▶ What the exercise asks: Restate only the tail of the data below, starting at the line that contains "p\cos\theta" and including the last line, word for word.

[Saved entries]
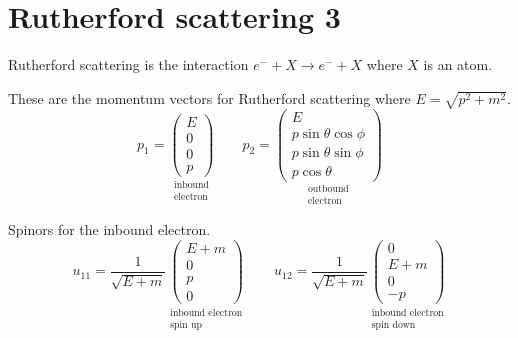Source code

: 

\section*{Rutherford scattering 3}

Rutherford scattering is the interaction
$e^-+X\rightarrow e^-+X$ where $X$ is an atom.

\begin{center}
\end{center}

These are the momentum vectors for Rutherford scattering where $E=\sqrt{p^2+m^2}$.
\begin{equation*}
p_1=\underset{\substack{\text{inbound}\\ \text{electron}}}
{\begin{pmatrix}E\\0\\0\\p\end{pmatrix}}
\qquad
p_2=\underset{\substack{\text{outbound}\\ \text{electron}}}
{\begin{pmatrix}
E\\
p\sin\theta\cos\phi\\
p\sin\theta\sin\phi\\
p\cos\theta
\end{pmatrix}}
\end{equation*}

Spinors for the inbound electron.
\begin{equation*}
u_{11}=\frac{1}{\sqrt{E+m}}
\underset{\substack{\text{inbound electron}\\ \text{spin up}}}
{\begin{pmatrix}E+m\\0\\p\\0\end{pmatrix}}
\qquad
u_{12}=\frac{1}{\sqrt{E+m}}
\underset{\substack{\text{inbound electron}\\ \text{spin down}}}
{\begin{pmatrix}0\\E+m\\0\\-p\end{pmatrix}}
\end{equation*}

▶ Response:
p\cos\theta
\end{pmatrix}}
\end{equation*}

Spinors for the inbound electron.
\begin{equation*}
u_{11}=\frac{1}{\sqrt{E+m}}
\underset{\substack{\text{inbound electron}\\ \text{spin up}}}
{\begin{pmatrix}E+m\\0\\p\\0\end{pmatrix}}
\qquad
u_{12}=\frac{1}{\sqrt{E+m}}
\underset{\substack{\text{inbound electron}\\ \text{spin down}}}
{\begin{pmatrix}0\\E+m\\0\\-p\end{pmatrix}}
\end{equation*}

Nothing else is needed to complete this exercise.